## GOAL OF THE EXERCISE
The reply must consist of the lines from the first line of the records through the line containing "- this template also", copied exactly, with every picture omitted.

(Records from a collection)
-- Opening Marker --

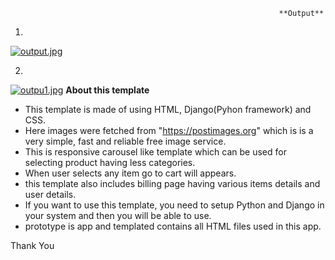 
                                                                **Output**
1.

[![output.jpg](https://i.postimg.cc/SNTwPtYJ/output.jpg)](https://postimg.cc/9r98Rbph)
                                                                  
2.                                                                  
                                                               
[![outpu1.jpg](https://i.postimg.cc/pTKmGF0L/outpu1.jpg)](https://postimg.cc/HcsWjVDq)
                                                            **About this template**

- This template is made of using HTML, Django(Pyhon framework) and CSS.
- Here images were fetched from "https://postimages.org" which is  is a very simple, fast and reliable free image service.
- This is responsive carousel like template which can be used for selecting product having less categories.
- When user selects any item go to cart will appears.
- this template also includes billing page having various items details and user details.
- If you want to use this template, you need to setup Python and Django in your system and then you will be able to use.
- prototype is app and templated contains all HTML files used in this app.


Thank You
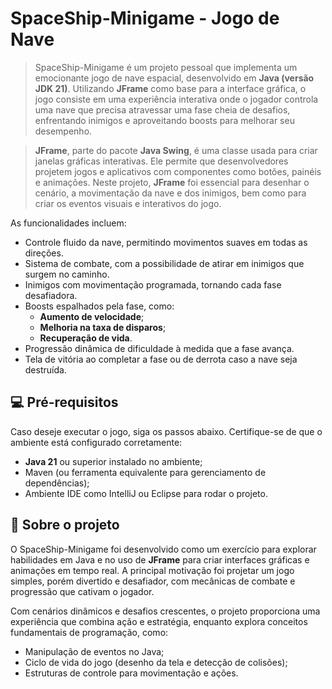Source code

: # SpaceShip-Minigame - Jogo de Nave

> SpaceShip-Minigame é um projeto pessoal que implementa um emocionante jogo de nave espacial, desenvolvido em **Java (versão JDK 21)**. Utilizando **JFrame** como base para a interface gráfica, o jogo consiste em uma experiência interativa onde o jogador controla uma nave que precisa atravessar uma fase cheia de desafios, enfrentando inimigos e aproveitando boosts para melhorar seu desempenho.

> **JFrame**, parte do pacote **Java Swing**, é uma classe usada para criar janelas gráficas interativas. Ele permite que desenvolvedores projetem jogos e aplicativos com componentes como botões, painéis e animações. Neste projeto, **JFrame** foi essencial para desenhar o cenário, a movimentação da nave e dos inimigos, bem como para criar os eventos visuais e interativos do jogo.

As funcionalidades incluem:
- Controle fluido da nave, permitindo movimentos suaves em todas as direções.
- Sistema de combate, com a possibilidade de atirar em inimigos que surgem no caminho.
- Inimigos com movimentação programada, tornando cada fase desafiadora.
- Boosts espalhados pela fase, como:
  - **Aumento de velocidade**;
  - **Melhoria na taxa de disparos**;
  - **Recuperação de vida**.
- Progressão dinâmica de dificuldade à medida que a fase avança.
- Tela de vitória ao completar a fase ou de derrota caso a nave seja destruída.

## 💻 Pré-requisitos

Caso deseje executar o jogo, siga os passos abaixo. Certifique-se de que o ambiente está configurado corretamente:

- **Java 21** ou superior instalado no ambiente;
- Maven (ou ferramenta equivalente para gerenciamento de dependências);
- Ambiente IDE como IntelliJ ou Eclipse para rodar o projeto.

## 🚀 Sobre o projeto

O SpaceShip-Minigame foi desenvolvido como um exercício para explorar habilidades em Java e no uso de **JFrame** para criar interfaces gráficas e animações em tempo real. A principal motivação foi projetar um jogo simples, porém divertido e desafiador, com mecânicas de combate e progressão que cativam o jogador.

Com cenários dinâmicos e desafios crescentes, o projeto proporciona uma experiência que combina ação e estratégia, enquanto explora conceitos fundamentais de programação, como:
- Manipulação de eventos no Java;
- Ciclo de vida do jogo (desenho da tela e detecção de colisões);
- Estruturas de controle para movimentação e ações.
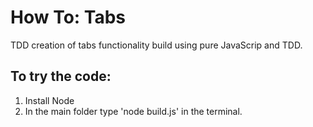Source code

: How To: Tabs
============

TDD creation of tabs functionality build using pure JavaScrip and TDD. 

To try the code:
----------------

1. Install Node
2. In the main folder type 'node build.js' in the terminal.
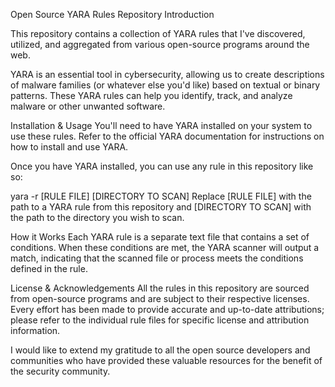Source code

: Open Source YARA Rules Repository
Introduction

This repository contains a collection of YARA rules that I've discovered, utilized, and aggregated from various open-source programs around the web.

YARA is an essential tool in cybersecurity, allowing us to create descriptions of malware families (or whatever else you'd like) based on textual or binary patterns. These YARA rules can help you identify, track, and analyze malware or other unwanted software.

Installation & Usage
You'll need to have YARA installed on your system to use these rules. Refer to the official YARA documentation for instructions on how to install and use YARA.

Once you have YARA installed, you can use any rule in this repository like so:


yara -r [RULE FILE] [DIRECTORY TO SCAN]
Replace [RULE FILE] with the path to a YARA rule from this repository and [DIRECTORY TO SCAN] with the path to the directory you wish to scan.

How it Works
Each YARA rule is a separate text file that contains a set of conditions. When these conditions are met, the YARA scanner will output a match, indicating that the scanned file or process meets the conditions defined in the rule.

License & Acknowledgements
All the rules in this repository are sourced from open-source programs and are subject to their respective licenses. Every effort has been made to provide accurate and up-to-date attributions; please refer to the individual rule files for specific license and attribution information.

I would like to extend my gratitude to all the open source developers and communities who have provided these valuable resources for the benefit of the security community.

-- Closing Marker --

## RESPONSE TO THIS TASK
                                                                **Output**
1.

[![output.jpg](https://i.postimg.cc/SNTwPtYJ/output.jpg)](https://postimg.cc/9r98Rbph)
                                                                  
2.                                                                  
                                                               
[![outpu1.jpg](https://i.postimg.cc/pTKmGF0L/outpu1.jpg)](https://postimg.cc/HcsWjVDq)
                                                            **About this template**

- This template is made of using HTML, Django(Pyhon framework) and CSS.
- Here images were fetched from "https://postimages.org" which is  is a very simple, fast and reliable free image service.
- This is responsive carousel like template which can be used for selecting product having less categories.
- When user selects any item go to cart will appears.
- this template also includes billing page having various items details and user details.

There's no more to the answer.